ABOUT THIS TASK: Quote only the span from the first line of the entries to the line containing "1. At the beginning, we’ll", both ends kept. Leave every picture out.

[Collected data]
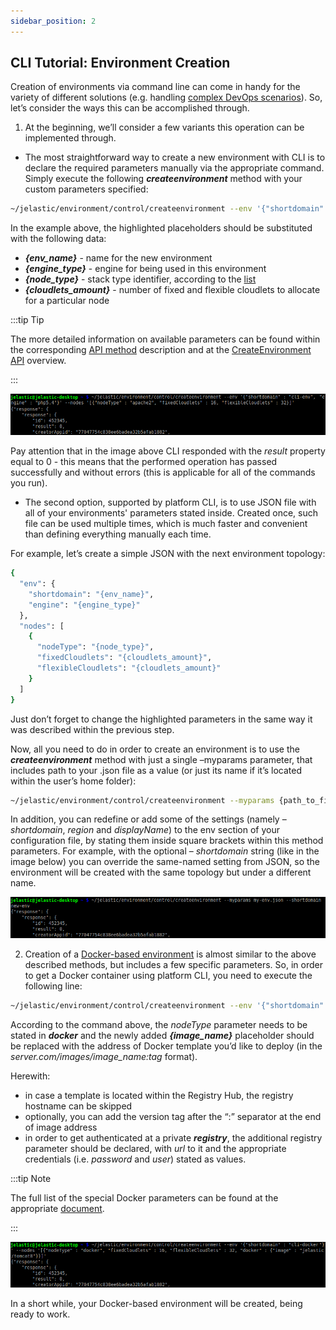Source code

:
 ```yaml
---
sidebar_position: 2
---
```


## CLI Tutorial: Environment Creation

Creation of environments via command line can come in handy for the variety of different solutions (e.g. handling [complex DevOps scenarios](https://cloudmydc.com/)). So, let’s consider the ways this can be accomplished through.

1. At the beginning, we’ll consider a few variants this operation can be implemented through.

- The most straightforward way to create a new environment with CLI is to declare the required parameters manually via the appropriate command. Simply execute the following **_createenvironment_** method with your custom parameters specified:

```bash
~/jelastic/environment/control/createenvironment --env '{"shortdomain" : " {env_name}", "engine" : " {engine_type}"}' --nodes '[{"nodeType" : " {node_type}", "fixedCloudlets" :  {cloudlets_amount}, "flexibleCloudlets" :  {cloudlets_amount}}]'
```

In the example above, the highlighted placeholders should be substituted with the following data:

- **_{env_name}_** - name for the new environment
- **_{engine_type}_** - engine for being used in this environment
- **_{node_type}_** - stack type identifier, according to the [list](/docs/Deployment%20Tools/Cloud%20Scripting%20&%20JPS/Application%20Manifest)
- **_{cloudlets_amount}_** - number of fixed and flexible cloudlets to allocate for a particular node

:::tip Tip

The more detailed information on available parameters can be found within the corresponding [API method](https://docs.jelastic.com/api/#!/api/environment.Control-method-CreateEnvironment) description and at the [CreateEnvironment API](/docs/Deployment%20Tools/API%20&%20CLI/CreateEnv%20Params) overview.

:::

<div style={{
    display:'flex',
    justifyContent: 'center',
    margin: '0 0 1rem 0'
}}>

![Locale Dropdown](./img/EnvironmentCreation/1.png)

</div>

Pay attention that in the image above CLI responded with the _result_ property equal to 0 - this means that the performed operation has passed successfully and without errors (this is applicable for all of the commands you run).

- The second option, supported by platform CLI, is to use JSON file with all of your environments' parameters stated inside. Created once, such file can be used multiple times, which is much faster and convenient than defining everything manually each time.

For example, let’s create a simple JSON with the next environment topology:

```bash
{
  "env": {
    "shortdomain": "{env_name}",
    "engine": "{engine_type}"
  },
  "nodes": [
    {
      "nodeType": "{node_type}",
      "fixedCloudlets": "{cloudlets_amount}",
      "flexibleCloudlets": "{cloudlets_amount}"
    }
  ]
}
```

Just don’t forget to change the highlighted parameters in the same way it was described within the previous step.

Now, all you need to do in order to create an environment is to use the **_createenvironment_** method with just a single –myparams parameter, that includes path to your .json file as a value (or just its name if it’s located within the user’s home folder):

```bash
~/jelastic/environment/control/createenvironment --myparams {path_to_file}
```

In addition, you can redefine or add some of the settings (namely – _shortdomain_, _region_ and _displayName_) to the env section of your configuration file, by stating them inside square brackets within this method parameters. For example, with the optional – _shortdomain_ string (like in the image below) you can override the same-named setting from JSON, so the environment will be created with the same topology but under a different name.

<div style={{
    display:'flex',
    justifyContent: 'center',
    margin: '0 0 1rem 0'
}}>

![Locale Dropdown](./img/EnvironmentCreation/2.png)

</div>

2. Creation of a [Docker-based environment](/docs/Container/Container%20Deployment/Custom%20Containers%20Deployment) is almost similar to the above described methods, but includes a few specific parameters. So, in order to get a Docker container using platform CLI, you need to execute the following line:

```bash
~/jelastic/environment/control/createenvironment --env '{"shortdomain" : "{env_name}"}' --nodes '[{"nodeType" : "docker", "fixedCloudlets" : {cloudlets_amount}, "flexibleCloudlets" : {cloudlets_amount}, "docker" : {"image" : "{image_name}"}}]'
```

According to the command above, the _nodeType_ parameter needs to be stated in **_docker_** and the newly added **_{image_name}_** placeholder should be replaced with the address of Docker template you’d like to deploy (in the _server.com/images/image_name:tag_ format).

Herewith:

- in case a template is located within the Registry Hub, the registry hostname can be skipped
- optionally, you can add the version tag after the “:” separator at the end of image address
- in order to get authenticated at a private **_registry_**, the additional registry parameter should be declared, with _url_ to it and the appropriate credentials (i.e. _password_ and _user_) stated as values.

:::tip Note

The full list of the special Docker parameters can be found at the appropriate [document](/docs/Deployment%20Tools/API%20&%20CLI/CreateEnv%20Params).

:::

<div style={{
    display:'flex',
    justifyContent: 'center',
    margin: '0 0 1rem 0'
}}>

![Locale Dropdown](./img/EnvironmentCreation/3.png)

</div>

In a short while, your Docker-based environment will be created, being ready to work.
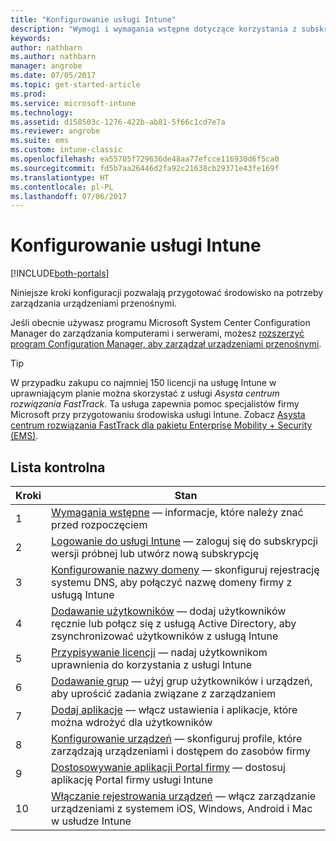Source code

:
 ```yaml
---
title: "Konfigurowanie usługi Intune"
description: "Wymogi i wymagania wstępne dotyczące korzystania z subskrypcji usługi Intune"
keywords: 
author: nathbarn
ms.author: nathbarn
manager: angrobe
ms.date: 07/05/2017
ms.topic: get-started-article
ms.prod: 
ms.service: microsoft-intune
ms.technology: 
ms.assetid: d158503c-1276-422b-ab81-5f66c1cd7e7a
ms.reviewer: angrobe
ms.suite: ems
ms.custom: intune-classic
ms.openlocfilehash: ea55705f729636de48aa77efcce116930d6f5ca0
ms.sourcegitcommit: fd5b7aa26446d2fa92c21638cb29371e43fe169f
ms.translationtype: HT
ms.contentlocale: pl-PL
ms.lasthandoff: 07/06/2017
---
```

# <a name="set-up-intune"></a>Konfigurowanie usługi Intune

[!INCLUDE[both-portals](./includes/note-for-both-portals.md)]

Niniejsze kroki konfiguracji pozwalają przygotować środowisko na potrzeby zarządzania urządzeniami przenośnymi.  

Jeśli obecnie używasz programu Microsoft System Center Configuration Manager do zarządzania komputerami i serwerami, możesz [rozszerzyć program Configuration Manager, aby zarządzał urządzeniami przenośnymi](https://docs.microsoft.com/sccm/mdm/understand/choose-between-standalone-intune-and-hybrid-mobile-device-management).

>[!TIP]
>W przypadku zakupu co najmniej 150 licencji na usługę Intune w uprawniającym planie można skorzystać z usługi *Asysta centrum rozwiązania FastTrack*. Ta usługa zapewnia pomoc specjalistów firmy Microsoft przy przygotowaniu środowiska usługi Intune. Zobacz [Asysta centrum rozwiązania FastTrack dla pakietu Enterprise Mobility + Security (EMS)](https://docs.microsoft.com/enterprise-mobility-security/Solutions/enterprise-mobility-fasttrack-program).

## <a name="checklist"></a>Lista kontrolna

| Kroki | Stan  |
| ------------- |-------------|
| 1  | [Wymagania wstępne](supported-devices-browsers.md) — informacje, które należy znać przed rozpoczęciem|
| 2 |  [Logowanie do usługi Intune](account-sign-up.md) — zaloguj się do subskrypcji wersji próbnej lub utwórz nową subskrypcję |  
| 3 | [Konfigurowanie nazwy domeny](custom-domain-name-configure.md) — skonfiguruj rejestrację systemu DNS, aby połączyć nazwę domeny firmy z usługą Intune  |
| 4 | [Dodawanie użytkowników](users-permissions-add.md) — dodaj użytkowników ręcznie lub połącz się z usługą Active Directory, aby zsynchronizować użytkowników z usługą Intune  |
| 5 | [Przypisywanie licencji](licenses-assign.md) — nadaj użytkownikom uprawnienia do korzystania z usługi Intune|
| 6 |  [Dodawanie grup](groups-add.md) — użyj grup użytkowników i urządzeń, aby uprościć zadania związane z zarządzaniem |
| 7 | [Dodaj aplikacje](apps-add.md) — włącz ustawienia i aplikacje, które można wdrożyć dla użytkowników |
| 8 | [Konfigurowanie urządzeń](device-profiles.md) — skonfiguruj profile, które zarządzają urządzeniami i dostępem do zasobów firmy |
| 9 | [Dostosowywanie aplikacji Portal firmy](company-portal-customize.md) — dostosuj aplikację Portal firmy usługi Intune   |
| 10 | [Włączanie rejestrowania urządzeń](mdm-authority-set.md) — włącz zarządzanie urządzeniami z systemem iOS, Windows, Android i Mac w usłudze Intune |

WRITTEN SOLUTION:
Source code

:
 ```yaml
---
sidebar_position: 2
---
```


## CLI Tutorial: Environment Creation

Creation of environments via command line can come in handy for the variety of different solutions (e.g. handling [complex DevOps scenarios](https://cloudmydc.com/)). So, let’s consider the ways this can be accomplished through.

1. At the beginning, we’ll consider a few variants this operation can be implemented through.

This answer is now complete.